Dr. Welch points to recent media coverage, such as Time magazine's 36-page cover story "Bitter Pill" (March 4, 2013), that shows pricing disparities and how consolidation has increased costs, notably to those who can least afford to pay them.

One area of concern is the acquisition of physician practices by hospitals and health systems. Is this motivated by money (hospital-owned physician practices get higher reimbursements) or achieving the Triple Aim (higher quality, lower cost and better patient experience)?

Probably both.

There are growing examples that show the acquisition of physician practices by hospitals has resulted in more tests and higher costs (Dr. Welch gives a few examples). There is also plenty of promise of better coordinated medical care through disease management and improved patient engagement.

But what is clearly evident — especially in areas where "integrated" health systems are truly integrated (think Kaiser Permanente) — is that care can improve when everyone is working collaboratively toward the patient's well-being.

Dr.
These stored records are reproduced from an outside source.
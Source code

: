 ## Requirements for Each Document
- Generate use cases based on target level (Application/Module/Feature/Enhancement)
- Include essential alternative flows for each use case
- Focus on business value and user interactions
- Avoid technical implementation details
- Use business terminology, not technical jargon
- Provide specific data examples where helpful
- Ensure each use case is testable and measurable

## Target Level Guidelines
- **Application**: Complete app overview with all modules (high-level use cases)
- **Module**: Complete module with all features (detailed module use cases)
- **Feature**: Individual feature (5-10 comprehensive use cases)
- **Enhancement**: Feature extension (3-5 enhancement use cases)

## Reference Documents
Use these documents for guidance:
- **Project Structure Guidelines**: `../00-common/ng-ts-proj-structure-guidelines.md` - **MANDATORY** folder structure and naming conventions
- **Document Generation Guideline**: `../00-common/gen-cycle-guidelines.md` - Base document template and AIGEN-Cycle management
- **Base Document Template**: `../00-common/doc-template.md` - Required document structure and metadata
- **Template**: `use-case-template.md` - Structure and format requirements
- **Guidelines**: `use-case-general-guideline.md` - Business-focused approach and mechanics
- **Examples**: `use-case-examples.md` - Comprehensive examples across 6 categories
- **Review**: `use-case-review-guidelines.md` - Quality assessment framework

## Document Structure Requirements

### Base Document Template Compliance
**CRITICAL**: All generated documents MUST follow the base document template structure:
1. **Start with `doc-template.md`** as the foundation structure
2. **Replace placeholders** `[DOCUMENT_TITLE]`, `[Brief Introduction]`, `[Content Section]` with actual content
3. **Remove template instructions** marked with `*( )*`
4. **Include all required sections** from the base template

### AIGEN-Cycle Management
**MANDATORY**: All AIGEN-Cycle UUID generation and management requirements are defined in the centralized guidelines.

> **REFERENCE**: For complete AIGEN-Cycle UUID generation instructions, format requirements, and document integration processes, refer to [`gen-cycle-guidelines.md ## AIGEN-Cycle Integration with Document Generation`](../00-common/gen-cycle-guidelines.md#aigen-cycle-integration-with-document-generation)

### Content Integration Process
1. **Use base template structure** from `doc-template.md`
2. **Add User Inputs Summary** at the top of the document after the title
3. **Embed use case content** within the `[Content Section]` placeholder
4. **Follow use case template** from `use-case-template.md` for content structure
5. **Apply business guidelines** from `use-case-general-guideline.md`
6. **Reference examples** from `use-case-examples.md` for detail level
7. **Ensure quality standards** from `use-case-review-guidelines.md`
Welch had another poignant line:

"… what happened to the word 'community' next to the word 'hospital?'"

By building a truly integrated system — from physicians to hospitals to community wellness programs — we can again focus on improving the health and well-being of our communities and reserve the medical part of the system to take care of those who genuinely need it.

That's accountable care — being accountable to the community you serve and the patients who put their trust in you.